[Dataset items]
<<<<
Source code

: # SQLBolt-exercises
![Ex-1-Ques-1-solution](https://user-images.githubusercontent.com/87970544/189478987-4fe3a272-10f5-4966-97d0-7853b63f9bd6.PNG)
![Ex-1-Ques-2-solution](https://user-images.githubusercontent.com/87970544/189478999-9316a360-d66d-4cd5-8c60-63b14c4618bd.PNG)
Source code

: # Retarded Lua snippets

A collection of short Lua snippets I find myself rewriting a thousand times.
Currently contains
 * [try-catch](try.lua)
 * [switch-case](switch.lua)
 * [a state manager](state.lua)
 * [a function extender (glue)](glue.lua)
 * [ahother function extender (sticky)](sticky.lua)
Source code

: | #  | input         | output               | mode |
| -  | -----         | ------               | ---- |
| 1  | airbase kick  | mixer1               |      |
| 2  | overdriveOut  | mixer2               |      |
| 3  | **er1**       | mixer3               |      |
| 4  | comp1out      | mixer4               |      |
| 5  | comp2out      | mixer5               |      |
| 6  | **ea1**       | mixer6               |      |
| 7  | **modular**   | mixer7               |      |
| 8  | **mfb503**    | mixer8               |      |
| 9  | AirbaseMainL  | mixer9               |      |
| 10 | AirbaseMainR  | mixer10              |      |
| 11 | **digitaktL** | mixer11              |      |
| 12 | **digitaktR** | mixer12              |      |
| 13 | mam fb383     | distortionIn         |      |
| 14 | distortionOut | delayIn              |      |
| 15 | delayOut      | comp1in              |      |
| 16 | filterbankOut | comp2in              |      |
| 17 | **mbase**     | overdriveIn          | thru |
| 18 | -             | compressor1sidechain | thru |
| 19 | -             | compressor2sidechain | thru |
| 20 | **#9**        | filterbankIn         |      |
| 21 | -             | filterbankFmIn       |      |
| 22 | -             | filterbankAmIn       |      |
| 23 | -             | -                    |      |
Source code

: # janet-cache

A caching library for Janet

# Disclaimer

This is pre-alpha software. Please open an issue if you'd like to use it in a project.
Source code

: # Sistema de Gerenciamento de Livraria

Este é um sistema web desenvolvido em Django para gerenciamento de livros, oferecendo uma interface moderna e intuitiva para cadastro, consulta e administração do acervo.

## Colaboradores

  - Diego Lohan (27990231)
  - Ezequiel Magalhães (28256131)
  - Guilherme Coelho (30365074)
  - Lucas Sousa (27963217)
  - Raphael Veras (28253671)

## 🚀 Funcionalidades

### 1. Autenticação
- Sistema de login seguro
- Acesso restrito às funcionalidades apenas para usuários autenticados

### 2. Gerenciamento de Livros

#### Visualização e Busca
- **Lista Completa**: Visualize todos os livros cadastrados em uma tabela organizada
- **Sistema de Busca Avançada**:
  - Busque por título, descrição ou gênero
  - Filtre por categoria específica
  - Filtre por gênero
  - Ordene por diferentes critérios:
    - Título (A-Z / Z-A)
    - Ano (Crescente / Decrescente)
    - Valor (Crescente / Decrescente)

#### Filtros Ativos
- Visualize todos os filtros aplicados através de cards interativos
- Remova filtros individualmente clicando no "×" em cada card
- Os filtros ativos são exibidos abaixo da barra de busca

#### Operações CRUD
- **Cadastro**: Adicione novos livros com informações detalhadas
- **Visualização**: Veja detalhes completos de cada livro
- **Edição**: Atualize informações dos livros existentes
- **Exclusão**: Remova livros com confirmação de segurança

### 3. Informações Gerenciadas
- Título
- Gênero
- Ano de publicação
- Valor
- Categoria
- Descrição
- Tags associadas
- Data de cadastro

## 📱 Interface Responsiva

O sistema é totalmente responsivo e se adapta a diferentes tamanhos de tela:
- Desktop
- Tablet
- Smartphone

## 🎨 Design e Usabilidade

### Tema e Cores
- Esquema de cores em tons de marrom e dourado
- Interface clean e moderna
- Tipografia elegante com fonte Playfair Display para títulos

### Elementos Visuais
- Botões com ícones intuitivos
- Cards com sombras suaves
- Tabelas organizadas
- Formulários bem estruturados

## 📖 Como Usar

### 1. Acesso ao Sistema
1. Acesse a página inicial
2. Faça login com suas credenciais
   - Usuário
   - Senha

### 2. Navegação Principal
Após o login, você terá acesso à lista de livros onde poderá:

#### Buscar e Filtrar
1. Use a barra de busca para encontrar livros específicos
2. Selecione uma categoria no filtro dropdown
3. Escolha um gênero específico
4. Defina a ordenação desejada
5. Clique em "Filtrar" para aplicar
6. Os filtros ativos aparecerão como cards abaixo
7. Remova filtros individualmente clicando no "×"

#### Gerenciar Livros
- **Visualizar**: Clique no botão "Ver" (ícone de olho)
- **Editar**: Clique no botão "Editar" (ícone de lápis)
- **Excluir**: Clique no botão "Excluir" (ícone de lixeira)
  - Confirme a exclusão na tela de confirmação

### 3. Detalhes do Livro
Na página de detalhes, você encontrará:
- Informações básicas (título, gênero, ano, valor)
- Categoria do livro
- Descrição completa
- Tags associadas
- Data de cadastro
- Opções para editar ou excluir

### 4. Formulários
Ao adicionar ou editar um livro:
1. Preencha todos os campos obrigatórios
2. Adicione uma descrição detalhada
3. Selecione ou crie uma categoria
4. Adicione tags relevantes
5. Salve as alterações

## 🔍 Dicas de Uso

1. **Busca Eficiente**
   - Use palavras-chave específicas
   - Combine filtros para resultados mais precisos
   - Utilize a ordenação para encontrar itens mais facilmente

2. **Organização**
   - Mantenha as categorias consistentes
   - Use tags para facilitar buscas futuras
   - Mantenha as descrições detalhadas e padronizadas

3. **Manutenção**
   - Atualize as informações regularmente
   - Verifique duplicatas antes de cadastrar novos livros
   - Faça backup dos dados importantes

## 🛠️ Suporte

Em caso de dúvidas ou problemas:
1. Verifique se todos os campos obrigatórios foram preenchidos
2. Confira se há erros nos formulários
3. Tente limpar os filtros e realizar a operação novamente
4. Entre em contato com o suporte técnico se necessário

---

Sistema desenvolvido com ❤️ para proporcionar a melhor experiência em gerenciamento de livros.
>>>>
» **Task brief**
Give back all the records exactly as they stand.

» **Expected output**
Source code

: # SQLBolt-exercises
![Ex-1-Ques-1-solution](https://user-images.githubusercontent.com/87970544/189478987-4fe3a272-10f5-4966-97d0-7853b63f9bd6.PNG)
![Ex-1-Ques-2-solution](https://user-images.githubusercontent.com/87970544/189478999-9316a360-d66d-4cd5-8c60-63b14c4618bd.PNG)
Source code

: # Retarded Lua snippets

A collection of short Lua snippets I find myself rewriting a thousand times.
Currently contains
 * [try-catch](try.lua)
 * [switch-case](switch.lua)
 * [a state manager](state.lua)
 * [a function extender (glue)](glue.lua)
 * [ahother function extender (sticky)](sticky.lua)
Source code

: | #  | input         | output               | mode |
| -  | -----         | ------               | ---- |
| 1  | airbase kick  | mixer1               |      |
| 2  | overdriveOut  | mixer2               |      |
| 3  | **er1**       | mixer3               |      |
| 4  | comp1out      | mixer4               |      |
| 5  | comp2out      | mixer5               |      |
| 6  | **ea1**       | mixer6               |      |
| 7  | **modular**   | mixer7               |      |
| 8  | **mfb503**    | mixer8               |      |
| 9  | AirbaseMainL  | mixer9               |      |
| 10 | AirbaseMainR  | mixer10              |      |
| 11 | **digitaktL** | mixer11              |      |
| 12 | **digitaktR** | mixer12              |      |
| 13 | mam fb383     | distortionIn         |      |
| 14 | distortionOut | delayIn              |      |
| 15 | delayOut      | comp1in              |      |
| 16 | filterbankOut | comp2in              |      |
| 17 | **mbase**     | overdriveIn          | thru |
| 18 | -             | compressor1sidechain | thru |
| 19 | -             | compressor2sidechain | thru |
| 20 | **#9**        | filterbankIn         |      |
| 21 | -             | filterbankFmIn       |      |
| 22 | -             | filterbankAmIn       |      |
| 23 | -             | -                    |      |
Source code

: # janet-cache

A caching library for Janet

# Disclaimer

This is pre-alpha software. Please open an issue if you'd like to use it in a project.
Source code

: # Sistema de Gerenciamento de Livraria

Este é um sistema web desenvolvido em Django para gerenciamento de livros, oferecendo uma interface moderna e intuitiva para cadastro, consulta e administração do acervo.

## Colaboradores

  - Diego Lohan (27990231)
  - Ezequiel Magalhães (28256131)
  - Guilherme Coelho (30365074)
  - Lucas Sousa (27963217)
  - Raphael Veras (28253671)

## 🚀 Funcionalidades

### 1. Autenticação
- Sistema de login seguro
- Acesso restrito às funcionalidades apenas para usuários autenticados

### 2. Gerenciamento de Livros

#### Visualização e Busca
- **Lista Completa**: Visualize todos os livros cadastrados em uma tabela organizada
- **Sistema de Busca Avançada**:
  - Busque por título, descrição ou gênero
  - Filtre por categoria específica
  - Filtre por gênero
  - Ordene por diferentes critérios:
    - Título (A-Z / Z-A)
    - Ano (Crescente / Decrescente)
    - Valor (Crescente / Decrescente)

#### Filtros Ativos
- Visualize todos os filtros aplicados através de cards interativos
- Remova filtros individualmente clicando no "×" em cada card
- Os filtros ativos são exibidos abaixo da barra de busca

#### Operações CRUD
- **Cadastro**: Adicione novos livros com informações detalhadas
- **Visualização**: Veja detalhes completos de cada livro
- **Edição**: Atualize informações dos livros existentes
- **Exclusão**: Remova livros com confirmação de segurança

### 3. Informações Gerenciadas
- Título
- Gênero
- Ano de publicação
- Valor
- Categoria
- Descrição
- Tags associadas
- Data de cadastro

## 📱 Interface Responsiva

O sistema é totalmente responsivo e se adapta a diferentes tamanhos de tela:
- Desktop
- Tablet
- Smartphone

## 🎨 Design e Usabilidade

### Tema e Cores
- Esquema de cores em tons de marrom e dourado
- Interface clean e moderna
- Tipografia elegante com fonte Playfair Display para títulos

### Elementos Visuais
- Botões com ícones intuitivos
- Cards com sombras suaves
- Tabelas organizadas
- Formulários bem estruturados

## 📖 Como Usar

### 1. Acesso ao Sistema
1. Acesse a página inicial
2. Faça login com suas credenciais
   - Usuário
   - Senha

### 2. Navegação Principal
Após o login, você terá acesso à lista de livros onde poderá:

#### Buscar e Filtrar
1. Use a barra de busca para encontrar livros específicos
2. Selecione uma categoria no filtro dropdown
3. Escolha um gênero específico
4. Defina a ordenação desejada
5. Clique em "Filtrar" para aplicar
6. Os filtros ativos aparecerão como cards abaixo
7. Remova filtros individualmente clicando no "×"

#### Gerenciar Livros
- **Visualizar**: Clique no botão "Ver" (ícone de olho)
- **Editar**: Clique no botão "Editar" (ícone de lápis)
- **Excluir**: Clique no botão "Excluir" (ícone de lixeira)
  - Confirme a exclusão na tela de confirmação

### 3. Detalhes do Livro
Na página de detalhes, você encontrará:
- Informações básicas (título, gênero, ano, valor)
- Categoria do livro
- Descrição completa
- Tags associadas
- Data de cadastro
- Opções para editar ou excluir

### 4. Formulários
Ao adicionar ou editar um livro:
1. Preencha todos os campos obrigatórios
2. Adicione uma descrição detalhada
3. Selecione ou crie uma categoria
4. Adicione tags relevantes
5. Salve as alterações

## 🔍 Dicas de Uso

1. **Busca Eficiente**
   - Use palavras-chave específicas
   - Combine filtros para resultados mais precisos
   - Utilize a ordenação para encontrar itens mais facilmente

2. **Organização**
   - Mantenha as categorias consistentes
   - Use tags para facilitar buscas futuras
   - Mantenha as descrições detalhadas e padronizadas

3. **Manutenção**
   - Atualize as informações regularmente
   - Verifique duplicatas antes de cadastrar novos livros
   - Faça backup dos dados importantes

## 🛠️ Suporte

Em caso de dúvidas ou problemas:
1. Verifique se todos os campos obrigatórios foram preenchidos
2. Confira se há erros nos formulários
3. Tente limpar os filtros e realizar a operação novamente
4. Entre em contato com o suporte técnico se necessário

---

Sistema desenvolvido com ❤️ para proporcionar a melhor experiência em gerenciamento de livros.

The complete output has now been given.